(Records from a collection)
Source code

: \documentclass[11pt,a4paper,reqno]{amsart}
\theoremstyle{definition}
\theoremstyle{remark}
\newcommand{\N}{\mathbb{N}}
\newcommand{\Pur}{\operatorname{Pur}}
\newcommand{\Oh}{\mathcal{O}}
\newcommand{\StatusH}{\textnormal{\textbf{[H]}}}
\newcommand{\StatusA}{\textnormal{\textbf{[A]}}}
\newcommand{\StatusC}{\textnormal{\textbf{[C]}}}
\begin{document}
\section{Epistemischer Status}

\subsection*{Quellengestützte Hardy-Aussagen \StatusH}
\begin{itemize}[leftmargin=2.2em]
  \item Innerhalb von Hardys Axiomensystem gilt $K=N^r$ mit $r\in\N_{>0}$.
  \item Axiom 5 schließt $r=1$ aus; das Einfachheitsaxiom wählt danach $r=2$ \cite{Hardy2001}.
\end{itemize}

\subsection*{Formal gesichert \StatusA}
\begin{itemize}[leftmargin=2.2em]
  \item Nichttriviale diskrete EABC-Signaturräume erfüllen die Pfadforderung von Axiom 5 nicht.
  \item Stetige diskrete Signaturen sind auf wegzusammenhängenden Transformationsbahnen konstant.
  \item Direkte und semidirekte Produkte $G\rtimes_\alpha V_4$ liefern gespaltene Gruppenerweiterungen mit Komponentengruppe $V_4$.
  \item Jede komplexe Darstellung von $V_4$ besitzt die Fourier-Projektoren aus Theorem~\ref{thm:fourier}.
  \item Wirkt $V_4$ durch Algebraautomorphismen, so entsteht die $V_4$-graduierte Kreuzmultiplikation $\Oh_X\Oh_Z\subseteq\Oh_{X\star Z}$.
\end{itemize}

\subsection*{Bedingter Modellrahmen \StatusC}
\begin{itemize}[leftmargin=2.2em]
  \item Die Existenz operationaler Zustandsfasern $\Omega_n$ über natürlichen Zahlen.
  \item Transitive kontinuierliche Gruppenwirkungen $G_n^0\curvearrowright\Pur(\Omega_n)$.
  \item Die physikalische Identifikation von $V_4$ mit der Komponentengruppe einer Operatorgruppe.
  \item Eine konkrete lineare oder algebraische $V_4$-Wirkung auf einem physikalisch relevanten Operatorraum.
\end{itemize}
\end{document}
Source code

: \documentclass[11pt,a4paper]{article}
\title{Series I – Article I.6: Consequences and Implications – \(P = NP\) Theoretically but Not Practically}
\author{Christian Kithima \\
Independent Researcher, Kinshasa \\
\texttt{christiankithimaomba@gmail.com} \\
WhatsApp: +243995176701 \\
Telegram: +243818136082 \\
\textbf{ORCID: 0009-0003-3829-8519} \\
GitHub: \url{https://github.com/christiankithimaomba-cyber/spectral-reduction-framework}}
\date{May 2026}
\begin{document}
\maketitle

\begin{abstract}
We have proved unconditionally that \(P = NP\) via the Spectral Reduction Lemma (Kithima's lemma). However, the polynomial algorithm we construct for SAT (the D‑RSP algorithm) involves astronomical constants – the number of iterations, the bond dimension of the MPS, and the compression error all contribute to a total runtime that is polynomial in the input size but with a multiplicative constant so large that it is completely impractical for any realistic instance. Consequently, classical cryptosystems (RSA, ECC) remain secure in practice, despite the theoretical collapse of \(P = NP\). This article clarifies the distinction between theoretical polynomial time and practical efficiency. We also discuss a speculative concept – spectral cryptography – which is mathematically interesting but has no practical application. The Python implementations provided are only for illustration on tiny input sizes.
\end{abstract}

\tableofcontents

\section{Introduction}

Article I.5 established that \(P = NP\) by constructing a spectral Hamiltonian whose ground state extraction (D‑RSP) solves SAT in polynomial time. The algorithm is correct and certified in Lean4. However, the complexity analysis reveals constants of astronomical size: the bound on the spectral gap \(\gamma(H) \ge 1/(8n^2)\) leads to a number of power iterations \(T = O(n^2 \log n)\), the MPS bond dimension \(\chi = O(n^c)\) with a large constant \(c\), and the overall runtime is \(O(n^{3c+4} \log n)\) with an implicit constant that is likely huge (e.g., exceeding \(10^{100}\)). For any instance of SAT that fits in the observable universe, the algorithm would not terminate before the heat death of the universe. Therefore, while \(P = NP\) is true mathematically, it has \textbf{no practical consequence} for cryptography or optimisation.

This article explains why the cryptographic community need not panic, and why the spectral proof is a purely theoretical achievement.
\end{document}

> **Problem to solve**
Copy every line of the entries in which "christiankithimaomba" can be found.

> **Expected output**
\texttt{christiankithimaomba@gmail.com} \\
GitHub: \url{https://github.com/christiankithimaomba-cyber/spectral-reduction-framework}}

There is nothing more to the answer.